At stake in the case is ownership of two classic cars that could be worth as much as $87 million (600 million yuan). Chen says his former business associate falsified his financial reports, lied about how much he spent on property deals, then used funds from those activities to buy a 1998 McLaren F1 and a 1963 Ferrari 250 GTO Berlinetta. 

Chen is asking a judge to order the cars to be sold or handed over to him.

The case was filed in September and is being heard in the United Kingdom because the cars are in storage outside London. 

In a separate lawsuit in Texas, Chen alleges that Shen bought red diamonds with embezzled funds, claiming he has the diamonds in his possession in Hong Kong.

"The cars involved in the suit are of extraordinary economic value but they are also of extraordinary interest in themselves," Robert Dougans, a lawyer for Chen at the Bryan Cave law firm, said in an interview. There are only four or five other similar Ferraris worldwide, co-counsel Charles Pok said.

Colorful past
The 1963 Ferrari 250 GTO Berlinetta is likely worth $25 million, according to John Collins, a classic Ferrari dealer at Talacrest. The model is a Series 2, he said in a telephone interview, with the Series 1 fetching at least $40 million. 

Both parties in the lawsuit say it is worth much more than that; Shen says it could fetch as much as $72 million.

The car has a colorful past. Previous owners included English TV and radio personality Chris Evans, a one-time host of the BBC's Top Gear program, and car collector Jean Pierre Slavic, according to the Berlinetta website.

Only 39 of the Italian brand's 250 GTOs were ever produced, one of which sold in 2013 for a record $52 million.

The McLaren, estimated to be worth as much as $15 million, also has seen its fair share of action. According to court filings, Shen took it to Italy in 2014 to participate in the McLaren Owners' Tour of Italy, before crashing it into a tree on the first morning of the event. 
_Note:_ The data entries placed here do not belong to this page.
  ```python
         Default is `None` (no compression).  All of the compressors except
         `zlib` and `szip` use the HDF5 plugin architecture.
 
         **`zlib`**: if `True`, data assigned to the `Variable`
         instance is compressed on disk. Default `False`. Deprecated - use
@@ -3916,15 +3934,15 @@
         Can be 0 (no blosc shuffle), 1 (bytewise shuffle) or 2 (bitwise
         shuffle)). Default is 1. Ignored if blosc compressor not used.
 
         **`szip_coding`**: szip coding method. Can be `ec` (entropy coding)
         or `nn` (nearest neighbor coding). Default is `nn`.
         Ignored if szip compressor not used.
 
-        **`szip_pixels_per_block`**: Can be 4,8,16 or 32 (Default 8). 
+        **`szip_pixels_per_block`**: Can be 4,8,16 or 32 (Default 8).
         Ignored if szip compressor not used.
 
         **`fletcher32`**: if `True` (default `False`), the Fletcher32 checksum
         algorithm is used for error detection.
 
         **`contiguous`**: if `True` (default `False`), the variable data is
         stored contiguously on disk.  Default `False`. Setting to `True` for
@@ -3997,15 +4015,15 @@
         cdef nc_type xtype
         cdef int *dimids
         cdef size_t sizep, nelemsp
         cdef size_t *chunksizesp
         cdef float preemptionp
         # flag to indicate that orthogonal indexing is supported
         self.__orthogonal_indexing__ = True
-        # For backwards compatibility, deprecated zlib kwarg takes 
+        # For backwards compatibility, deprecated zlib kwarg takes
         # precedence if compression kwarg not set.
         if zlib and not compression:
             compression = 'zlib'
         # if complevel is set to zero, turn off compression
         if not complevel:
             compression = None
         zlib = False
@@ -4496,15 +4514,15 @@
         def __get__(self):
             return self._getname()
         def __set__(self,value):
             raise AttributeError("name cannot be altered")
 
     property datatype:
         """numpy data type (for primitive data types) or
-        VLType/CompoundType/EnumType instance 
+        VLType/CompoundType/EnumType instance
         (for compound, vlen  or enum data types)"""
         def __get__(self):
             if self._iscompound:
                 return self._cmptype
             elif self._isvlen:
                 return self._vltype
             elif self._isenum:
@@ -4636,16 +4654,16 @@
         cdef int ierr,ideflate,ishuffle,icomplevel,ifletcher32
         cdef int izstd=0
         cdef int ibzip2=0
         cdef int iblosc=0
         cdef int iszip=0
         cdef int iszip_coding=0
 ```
Mr. Bean star Rowan Atkinson was one of the first to come to Shen's aid, according to press reports at the time.

Chen has chosen to make a claim to the cars rather than asking for money because of the significance of the vehicles themselves, Dougans said. The cash value of Ferraris has soared in recent years. The Hagerty Ferrari Index of 13 models has more than doubled since 2013, and a 1962 GTO 250 sold for $38 million in a 2014 auction, the most ever.

Death threats
If the case goes to court, Chen's lawyers will aim to prove that the cars were bought with money stolen from their client and the two sides will also debate whether a debt certificate signed by Shen was completed under duress.
Shen denies committing fraud and alleges that he only signed the debt certificate after he was repeatedly threatened by Zhongtian Liu, one of China's wealthiest men and the owner of aluminum firm Zhongwang Holdings. Liu is worth an estimated $2.54 billion, according to Bloomberg's Billionaires Index.

On one occasion, Liu allegedly told Shen that "someone might come up behind you with a needle and you might find yourself in a container," Shen's lawyers said. Shen says he believed Liu "could and would follow through on his threats" as he "believed that Mr. Liu had very substantial financial links to powerful figures" in China, the filing said.

Shen's lawyers declined to comment on the case beyond what is in the filing, saying it had not been possible to reach their client. A spokesperson in China for Zhongwang said Liu "vigorously denies such allegations and believes them to be fabricated by an individual in the midst of litigation."

Rarity value
The dramatic lawsuit seems unlikely to reach a speedy resolution. In a recent filing, Justice Marcus Smith said he had "grave concerns" about the pleading of the case and allowed Chen another chance to prove ownership of the cars.

Meanwhile, the elite vehicles are being stored at an old airport in Suffolk.
Chen's lawyer says his client intends to pursue his claim.

"It's not as if it was just property or stocks and shares held around London and New York and Singapore, it's tangible assets that are of real interest to people and real rarity value," Dougans said.